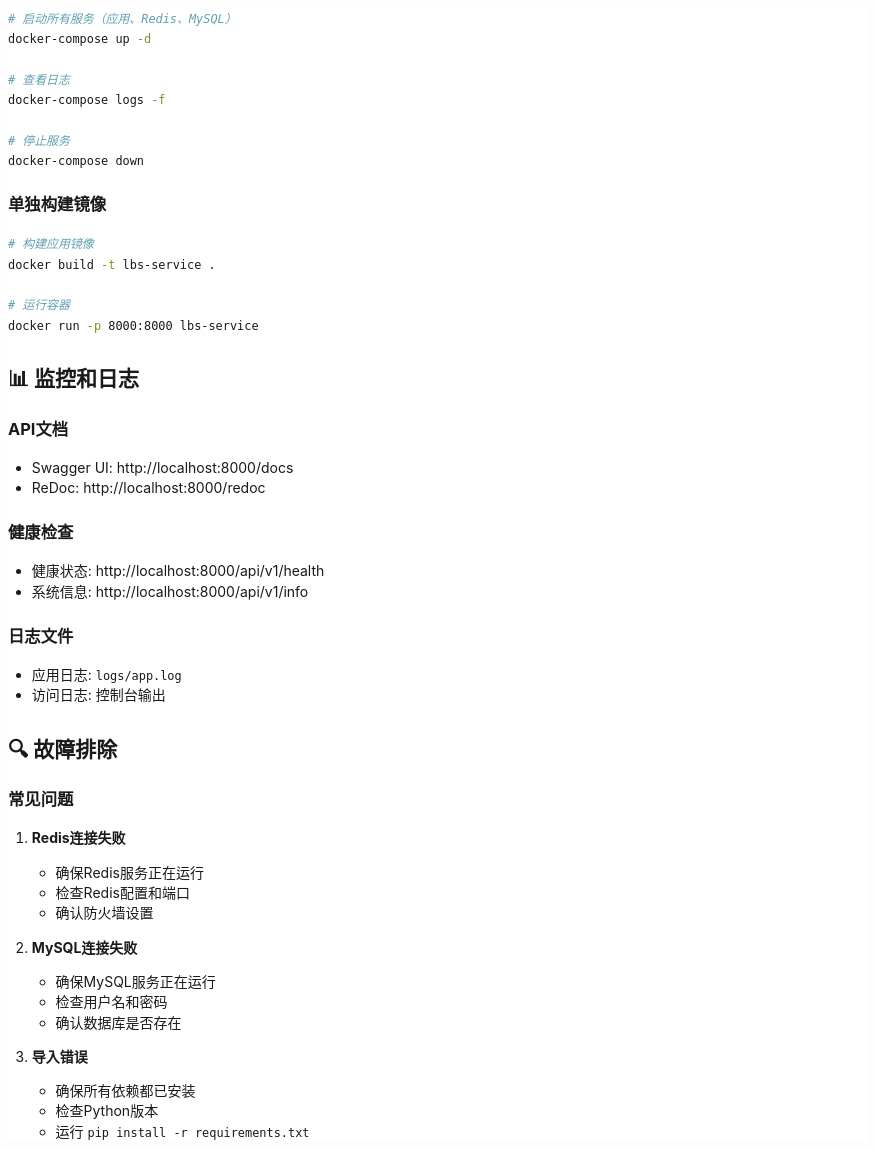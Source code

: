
 ```bash
# 启动所有服务（应用、Redis、MySQL）
docker-compose up -d

# 查看日志
docker-compose logs -f

# 停止服务
docker-compose down
```

### 单独构建镜像

```bash
# 构建应用镜像
docker build -t lbs-service .

# 运行容器
docker run -p 8000:8000 lbs-service
```

## 📊 监控和日志

### API文档
- Swagger UI: http://localhost:8000/docs
- ReDoc: http://localhost:8000/redoc

### 健康检查
- 健康状态: http://localhost:8000/api/v1/health
- 系统信息: http://localhost:8000/api/v1/info

### 日志文件
- 应用日志: `logs/app.log`
- 访问日志: 控制台输出

## 🔍 故障排除

### 常见问题

1. **Redis连接失败**
   - 确保Redis服务正在运行
   - 检查Redis配置和端口
   - 确认防火墙设置

2. **MySQL连接失败**
   - 确保MySQL服务正在运行
   - 检查用户名和密码
   - 确认数据库是否存在

3. **导入错误**
   - 确保所有依赖都已安装
   - 检查Python版本
   - 运行 `pip install -r requirements.txt`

§

● **ACTIVITY**
Would you copy every line of the entries that includes the word "localhost"?

● **RESULT**
- Swagger UI: http://localhost:8000/docs
- ReDoc: http://localhost:8000/redoc
- 健康状态: http://localhost:8000/api/v1/health
- 系统信息: http://localhost:8000/api/v1/info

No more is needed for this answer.